Proof. To begin, let y=1 and define G via G(p):=p2 for p∈[0,1]. Since this function is strictly convex, it defines a strictly proper scoring rule S by the Gneiting and Raftery characterization (see Theorem 3). Then, for any p′>p, we have
S(p′,p′)=G(p′)=p′2>p2=S(p,p).This shows that S incentivizes choosing fixed points that make outcome 1 more likely.
Next, for the case y=0, we can choose G(p):=(1−p)2. The proof then follows analogously to the case y=1. ◻
Incentives to predict non-fixed-points
The danger posed by oracles influencing the world does not depend on the existence of multiple fixed points. Oracles will try to manipulate the world, even if there is a unique fixed point or if no fixed point exists. In fact, we can prove that an AI maximizing a strictly proper scoring rule does in general not predict a fixed point, even if one exists.
An AI maximizing a strictly proper scoring rule balances two incentives: on the one hand, it has an incentive to make accurate predictions. On the other hand, it has an incentive to cause more extreme distributions over worlds (in the case of symmetric scoring rules, this amounts to minimizing entropy). If predictions can influence the world, then the point at which that trade-off is optimized is in general not a fixed point. An important consequence of this is that the oracle AIs considered here essentially act like agents: they try to shape the world, just like a standard RL agent.
Figure 1: Illustration of incentives under the logarithmic scoring rule. We plot level curves of equal values S(p,q) in different shades of blue. An agent can improve their score by moving towards pairs (p,q) indicated by darker shades of blue. The agent is constrained to pairs (p,q) such that q=f(p) (in this example, f is affine linear and plotted in red). By Lagrange’s method, we know that to maximize S(p,f(p)), the agent chooses the point (p,f(p)) at which the level curve through (p,f(p)) is tangent to f. Note that curves asymptote at 0 and 1 for the log scoring rule, which means that the rule strongly disincentivizes predicting p∈{0,1} when q∉{0,1}. This is desirable for safety and distinguishes it from the quadratic scoring rule (not shown here).

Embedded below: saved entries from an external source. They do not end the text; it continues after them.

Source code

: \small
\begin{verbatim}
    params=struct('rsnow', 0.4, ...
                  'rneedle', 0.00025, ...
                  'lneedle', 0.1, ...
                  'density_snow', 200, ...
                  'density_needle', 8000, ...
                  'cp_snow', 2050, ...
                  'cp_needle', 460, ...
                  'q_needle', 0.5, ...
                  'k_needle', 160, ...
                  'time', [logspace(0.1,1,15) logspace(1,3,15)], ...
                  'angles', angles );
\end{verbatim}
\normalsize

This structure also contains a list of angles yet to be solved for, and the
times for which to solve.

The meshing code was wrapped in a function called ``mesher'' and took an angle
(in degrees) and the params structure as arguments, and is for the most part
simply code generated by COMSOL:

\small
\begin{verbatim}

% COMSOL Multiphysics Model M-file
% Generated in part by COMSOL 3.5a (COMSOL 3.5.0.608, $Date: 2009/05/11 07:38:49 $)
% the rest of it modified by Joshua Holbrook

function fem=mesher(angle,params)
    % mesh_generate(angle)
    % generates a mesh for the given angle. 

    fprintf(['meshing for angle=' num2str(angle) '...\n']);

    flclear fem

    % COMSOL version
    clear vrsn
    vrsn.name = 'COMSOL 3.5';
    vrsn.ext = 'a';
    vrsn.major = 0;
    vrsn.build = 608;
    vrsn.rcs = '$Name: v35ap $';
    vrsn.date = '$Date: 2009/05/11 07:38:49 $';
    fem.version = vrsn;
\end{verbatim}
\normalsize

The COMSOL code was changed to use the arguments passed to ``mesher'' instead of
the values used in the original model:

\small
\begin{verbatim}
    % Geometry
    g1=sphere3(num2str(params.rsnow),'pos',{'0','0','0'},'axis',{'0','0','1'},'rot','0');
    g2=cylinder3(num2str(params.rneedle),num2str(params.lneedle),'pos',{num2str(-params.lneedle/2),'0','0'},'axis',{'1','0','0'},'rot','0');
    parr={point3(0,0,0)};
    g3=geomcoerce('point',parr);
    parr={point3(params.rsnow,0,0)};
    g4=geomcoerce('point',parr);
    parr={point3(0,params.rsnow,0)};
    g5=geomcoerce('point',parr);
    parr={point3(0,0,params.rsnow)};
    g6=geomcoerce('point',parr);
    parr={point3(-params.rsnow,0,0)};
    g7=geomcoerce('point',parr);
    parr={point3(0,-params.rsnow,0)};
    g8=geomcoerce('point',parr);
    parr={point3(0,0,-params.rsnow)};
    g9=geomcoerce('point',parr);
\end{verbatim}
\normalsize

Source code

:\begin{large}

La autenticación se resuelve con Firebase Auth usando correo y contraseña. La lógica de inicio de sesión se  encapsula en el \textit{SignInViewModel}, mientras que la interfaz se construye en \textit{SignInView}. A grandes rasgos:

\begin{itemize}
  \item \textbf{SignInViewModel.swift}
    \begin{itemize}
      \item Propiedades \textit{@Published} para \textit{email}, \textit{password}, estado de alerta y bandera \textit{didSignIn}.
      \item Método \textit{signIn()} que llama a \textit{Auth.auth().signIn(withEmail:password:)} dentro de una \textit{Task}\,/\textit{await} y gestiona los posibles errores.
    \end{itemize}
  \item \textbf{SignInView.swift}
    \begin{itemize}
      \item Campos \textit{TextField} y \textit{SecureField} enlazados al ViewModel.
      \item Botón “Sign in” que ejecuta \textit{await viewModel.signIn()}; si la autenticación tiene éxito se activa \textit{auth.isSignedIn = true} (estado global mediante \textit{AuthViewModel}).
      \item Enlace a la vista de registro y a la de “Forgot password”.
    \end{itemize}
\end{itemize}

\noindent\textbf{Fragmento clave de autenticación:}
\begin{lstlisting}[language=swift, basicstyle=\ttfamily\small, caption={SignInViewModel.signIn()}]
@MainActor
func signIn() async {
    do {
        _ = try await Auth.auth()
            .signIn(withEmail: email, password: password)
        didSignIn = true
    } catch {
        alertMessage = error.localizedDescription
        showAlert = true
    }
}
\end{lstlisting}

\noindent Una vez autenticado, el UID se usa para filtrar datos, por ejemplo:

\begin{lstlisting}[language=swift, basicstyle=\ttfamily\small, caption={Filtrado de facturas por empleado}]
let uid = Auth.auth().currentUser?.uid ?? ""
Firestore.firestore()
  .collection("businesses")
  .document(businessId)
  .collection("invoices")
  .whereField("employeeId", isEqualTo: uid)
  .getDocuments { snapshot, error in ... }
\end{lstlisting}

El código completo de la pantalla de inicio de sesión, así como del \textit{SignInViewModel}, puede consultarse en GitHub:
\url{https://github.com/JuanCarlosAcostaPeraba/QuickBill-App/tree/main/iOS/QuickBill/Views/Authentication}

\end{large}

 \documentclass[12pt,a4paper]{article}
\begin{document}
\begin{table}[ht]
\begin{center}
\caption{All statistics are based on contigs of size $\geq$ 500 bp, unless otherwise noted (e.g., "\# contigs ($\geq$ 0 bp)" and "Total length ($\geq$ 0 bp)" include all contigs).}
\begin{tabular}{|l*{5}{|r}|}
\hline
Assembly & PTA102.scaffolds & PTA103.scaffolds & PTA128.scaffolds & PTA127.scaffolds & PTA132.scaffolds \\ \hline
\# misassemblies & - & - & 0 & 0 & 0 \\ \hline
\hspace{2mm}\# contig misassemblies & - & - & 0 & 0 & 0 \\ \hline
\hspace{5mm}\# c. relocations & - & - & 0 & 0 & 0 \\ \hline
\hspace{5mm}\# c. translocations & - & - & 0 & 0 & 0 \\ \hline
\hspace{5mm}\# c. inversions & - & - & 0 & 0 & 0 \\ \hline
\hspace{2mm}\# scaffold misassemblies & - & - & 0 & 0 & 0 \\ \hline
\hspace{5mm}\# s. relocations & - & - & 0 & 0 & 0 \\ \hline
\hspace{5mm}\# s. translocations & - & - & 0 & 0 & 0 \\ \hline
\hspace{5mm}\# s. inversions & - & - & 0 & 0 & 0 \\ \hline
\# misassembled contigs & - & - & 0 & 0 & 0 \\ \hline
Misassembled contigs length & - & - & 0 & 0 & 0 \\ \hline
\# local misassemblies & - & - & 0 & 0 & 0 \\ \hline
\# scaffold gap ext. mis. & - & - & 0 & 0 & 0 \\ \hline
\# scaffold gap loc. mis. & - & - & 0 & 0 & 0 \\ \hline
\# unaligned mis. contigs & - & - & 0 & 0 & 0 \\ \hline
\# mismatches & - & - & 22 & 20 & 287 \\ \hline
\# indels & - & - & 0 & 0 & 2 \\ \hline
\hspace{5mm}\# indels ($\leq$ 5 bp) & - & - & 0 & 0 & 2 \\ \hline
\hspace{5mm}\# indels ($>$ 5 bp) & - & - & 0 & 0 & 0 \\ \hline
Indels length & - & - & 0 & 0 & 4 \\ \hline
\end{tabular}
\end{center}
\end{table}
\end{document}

Another way to understand our result intuitively is with an analogy to betting markets. Assume a trader is offered securities that pay out $1 if some outcome comes about in the future. E.g., it could pay out if a specific candidate wins an election. Assume the agent is offered securities at different prices, and it buys securities at prices ≤p, but is not willing to buy securities with marginally higher price. Then, assuming the agent cannot influence the outcome, we can infer that it has credence p in proposition A. One can show that maximizing a proper scoring rule is equivalent to trading in such a market, and individual scoring rules correspond to specific pricing schemes for such securities (see Oesterheld and Conitzer, 2021, Sec. 5.2; Caspar Oesterheld will explain this more accessibly in an upcoming blog post).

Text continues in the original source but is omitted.